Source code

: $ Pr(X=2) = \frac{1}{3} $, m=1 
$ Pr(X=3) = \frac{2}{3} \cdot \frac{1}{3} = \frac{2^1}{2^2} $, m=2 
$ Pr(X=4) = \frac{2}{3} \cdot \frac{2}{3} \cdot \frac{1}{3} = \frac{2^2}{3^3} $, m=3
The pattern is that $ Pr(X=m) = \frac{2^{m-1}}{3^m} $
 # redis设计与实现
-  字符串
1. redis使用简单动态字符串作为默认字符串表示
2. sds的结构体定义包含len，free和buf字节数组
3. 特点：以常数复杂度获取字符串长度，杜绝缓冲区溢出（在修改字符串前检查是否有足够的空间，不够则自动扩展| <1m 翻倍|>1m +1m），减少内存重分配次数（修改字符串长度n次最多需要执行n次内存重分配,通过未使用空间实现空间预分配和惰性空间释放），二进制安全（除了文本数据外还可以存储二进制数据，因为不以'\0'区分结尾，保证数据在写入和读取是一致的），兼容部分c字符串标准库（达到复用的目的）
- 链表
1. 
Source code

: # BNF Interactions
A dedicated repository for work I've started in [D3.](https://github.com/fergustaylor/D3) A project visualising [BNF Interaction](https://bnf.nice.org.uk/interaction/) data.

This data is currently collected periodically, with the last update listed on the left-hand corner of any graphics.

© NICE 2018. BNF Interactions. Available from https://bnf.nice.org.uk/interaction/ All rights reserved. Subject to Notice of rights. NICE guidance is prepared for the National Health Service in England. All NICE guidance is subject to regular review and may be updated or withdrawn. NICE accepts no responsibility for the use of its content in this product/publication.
⁂
> _TASK ITEM_:
The full set of records above must be retyped exactly.

> _EXERCISE RESPONSE_:
Source code

: $ Pr(X=2) = \frac{1}{3} $, m=1 
$ Pr(X=3) = \frac{2}{3} \cdot \frac{1}{3} = \frac{2^1}{2^2} $, m=2 
$ Pr(X=4) = \frac{2}{3} \cdot \frac{2}{3} \cdot \frac{1}{3} = \frac{2^2}{3^3} $, m=3
The pattern is that $ Pr(X=m) = \frac{2^{m-1}}{3^m} $
 # redis设计与实现
-  字符串
1. redis使用简单动态字符串作为默认字符串表示
2. sds的结构体定义包含len，free和buf字节数组
3. 特点：以常数复杂度获取字符串长度，杜绝缓冲区溢出（在修改字符串前检查是否有足够的空间，不够则自动扩展| <1m 翻倍|>1m +1m），减少内存重分配次数（修改字符串长度n次最多需要执行n次内存重分配,通过未使用空间实现空间预分配和惰性空间释放），二进制安全（除了文本数据外还可以存储二进制数据，因为不以'\0'区分结尾，保证数据在写入和读取是一致的），兼容部分c字符串标准库（达到复用的目的）
- 链表
1. 
Source code

: # BNF Interactions
A dedicated repository for work I've started in [D3.](https://github.com/fergustaylor/D3) A project visualising [BNF Interaction](https://bnf.nice.org.uk/interaction/) data.

This data is currently collected periodically, with the last update listed on the left-hand corner of any graphics.

© NICE 2018. BNF Interactions. Available from https://bnf.nice.org.uk/interaction/ All rights reserved. Subject to Notice of rights. NICE guidance is prepared for the National Health Service in England. All NICE guidance is subject to regular review and may be updated or withdrawn. NICE accepts no responsibility for the use of its content in this product/publication.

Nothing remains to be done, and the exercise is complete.